Content starts

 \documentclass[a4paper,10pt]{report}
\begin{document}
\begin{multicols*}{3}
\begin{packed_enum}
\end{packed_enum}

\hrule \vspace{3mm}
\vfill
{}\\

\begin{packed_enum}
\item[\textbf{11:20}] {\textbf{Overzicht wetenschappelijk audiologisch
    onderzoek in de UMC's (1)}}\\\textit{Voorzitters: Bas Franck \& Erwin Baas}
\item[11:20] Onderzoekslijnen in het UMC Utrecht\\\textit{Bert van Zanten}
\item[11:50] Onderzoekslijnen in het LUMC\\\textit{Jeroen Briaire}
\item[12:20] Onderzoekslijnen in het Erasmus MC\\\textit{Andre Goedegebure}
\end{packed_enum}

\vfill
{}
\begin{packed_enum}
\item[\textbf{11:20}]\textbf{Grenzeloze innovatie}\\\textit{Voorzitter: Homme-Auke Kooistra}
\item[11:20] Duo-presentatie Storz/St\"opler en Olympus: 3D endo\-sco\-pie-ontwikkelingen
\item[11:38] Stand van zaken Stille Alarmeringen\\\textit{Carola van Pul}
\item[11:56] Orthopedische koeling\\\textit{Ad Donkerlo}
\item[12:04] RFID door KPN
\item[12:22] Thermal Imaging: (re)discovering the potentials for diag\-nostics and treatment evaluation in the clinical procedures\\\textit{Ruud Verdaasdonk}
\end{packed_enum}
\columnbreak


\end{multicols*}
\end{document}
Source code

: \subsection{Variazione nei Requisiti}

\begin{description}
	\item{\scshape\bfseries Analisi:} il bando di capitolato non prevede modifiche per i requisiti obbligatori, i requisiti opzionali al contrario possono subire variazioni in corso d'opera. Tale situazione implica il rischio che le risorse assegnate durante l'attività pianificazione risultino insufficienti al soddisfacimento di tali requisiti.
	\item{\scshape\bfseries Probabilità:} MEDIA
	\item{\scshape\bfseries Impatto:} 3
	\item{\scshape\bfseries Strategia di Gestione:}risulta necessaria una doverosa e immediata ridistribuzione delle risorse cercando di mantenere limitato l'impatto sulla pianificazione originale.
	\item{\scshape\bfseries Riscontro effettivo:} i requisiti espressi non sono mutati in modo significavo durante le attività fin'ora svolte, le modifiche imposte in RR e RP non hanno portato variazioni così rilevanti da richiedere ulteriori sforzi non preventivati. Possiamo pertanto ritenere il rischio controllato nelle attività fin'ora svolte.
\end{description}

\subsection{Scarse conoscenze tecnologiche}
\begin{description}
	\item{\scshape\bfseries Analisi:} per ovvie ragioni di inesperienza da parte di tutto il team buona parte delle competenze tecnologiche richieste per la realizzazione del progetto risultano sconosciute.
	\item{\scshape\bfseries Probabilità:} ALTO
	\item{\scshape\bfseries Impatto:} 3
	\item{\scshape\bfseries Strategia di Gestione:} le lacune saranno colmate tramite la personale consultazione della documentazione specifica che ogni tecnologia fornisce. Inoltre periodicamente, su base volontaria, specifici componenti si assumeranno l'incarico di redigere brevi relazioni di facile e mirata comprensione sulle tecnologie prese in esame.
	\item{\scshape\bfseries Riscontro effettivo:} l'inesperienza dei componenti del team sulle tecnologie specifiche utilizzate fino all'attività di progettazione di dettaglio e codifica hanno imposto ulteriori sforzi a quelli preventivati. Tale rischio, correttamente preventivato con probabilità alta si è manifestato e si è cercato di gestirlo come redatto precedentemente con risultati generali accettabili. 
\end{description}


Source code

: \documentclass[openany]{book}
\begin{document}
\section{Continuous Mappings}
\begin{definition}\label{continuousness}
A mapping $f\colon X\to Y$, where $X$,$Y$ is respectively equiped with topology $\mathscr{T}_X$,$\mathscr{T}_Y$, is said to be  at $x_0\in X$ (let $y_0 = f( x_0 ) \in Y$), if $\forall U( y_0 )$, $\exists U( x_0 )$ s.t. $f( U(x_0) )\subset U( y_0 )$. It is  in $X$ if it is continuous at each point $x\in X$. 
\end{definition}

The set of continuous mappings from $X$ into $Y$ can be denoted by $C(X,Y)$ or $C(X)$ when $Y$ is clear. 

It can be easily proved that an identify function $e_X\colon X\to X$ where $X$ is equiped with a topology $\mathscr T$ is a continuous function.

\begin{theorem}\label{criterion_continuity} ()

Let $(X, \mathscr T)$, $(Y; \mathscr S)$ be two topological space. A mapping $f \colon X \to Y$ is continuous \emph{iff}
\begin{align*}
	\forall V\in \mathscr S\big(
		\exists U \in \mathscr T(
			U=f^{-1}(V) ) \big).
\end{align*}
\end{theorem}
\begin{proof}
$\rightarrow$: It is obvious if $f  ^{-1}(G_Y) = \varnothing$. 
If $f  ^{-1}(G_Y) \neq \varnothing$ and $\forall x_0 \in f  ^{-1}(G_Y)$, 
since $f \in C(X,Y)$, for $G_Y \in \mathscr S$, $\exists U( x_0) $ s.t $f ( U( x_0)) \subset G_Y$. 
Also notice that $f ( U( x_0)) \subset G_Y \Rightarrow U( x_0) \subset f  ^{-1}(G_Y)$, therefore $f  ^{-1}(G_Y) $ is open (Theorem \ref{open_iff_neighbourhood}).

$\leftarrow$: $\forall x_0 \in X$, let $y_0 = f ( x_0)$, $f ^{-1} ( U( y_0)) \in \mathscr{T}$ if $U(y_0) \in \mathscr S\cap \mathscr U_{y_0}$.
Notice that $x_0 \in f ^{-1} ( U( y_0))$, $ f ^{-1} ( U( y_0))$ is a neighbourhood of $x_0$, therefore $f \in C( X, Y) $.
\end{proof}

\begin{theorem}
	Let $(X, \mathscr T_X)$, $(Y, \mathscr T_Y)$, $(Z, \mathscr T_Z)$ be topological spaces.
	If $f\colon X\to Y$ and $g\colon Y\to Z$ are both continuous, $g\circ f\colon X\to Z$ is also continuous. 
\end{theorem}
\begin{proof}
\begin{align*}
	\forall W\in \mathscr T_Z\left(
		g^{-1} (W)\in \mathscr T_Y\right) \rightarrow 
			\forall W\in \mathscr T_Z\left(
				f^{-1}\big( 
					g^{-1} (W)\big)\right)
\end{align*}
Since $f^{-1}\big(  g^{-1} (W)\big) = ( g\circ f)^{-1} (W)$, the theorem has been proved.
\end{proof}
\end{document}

Content ends

TASK PROMPT >> Transcribe, word for word, the data above from its first line through the line with "Onderzoekslijnen in het UMC", and include nothing else.

ANSWER SPACE >>
 \documentclass[a4paper,10pt]{report}
\begin{document}
\begin{multicols*}{3}
\begin{packed_enum}
\end{packed_enum}

\hrule \vspace{3mm}
\vfill
{}\\

\begin{packed_enum}
\item[\textbf{11:20}] {\textbf{Overzicht wetenschappelijk audiologisch
    onderzoek in de UMC's (1)}}\\\textit{Voorzitters: Bas Franck \& Erwin Baas}
\item[11:20] Onderzoekslijnen in het UMC Utrecht\\\textit{Bert van Zanten}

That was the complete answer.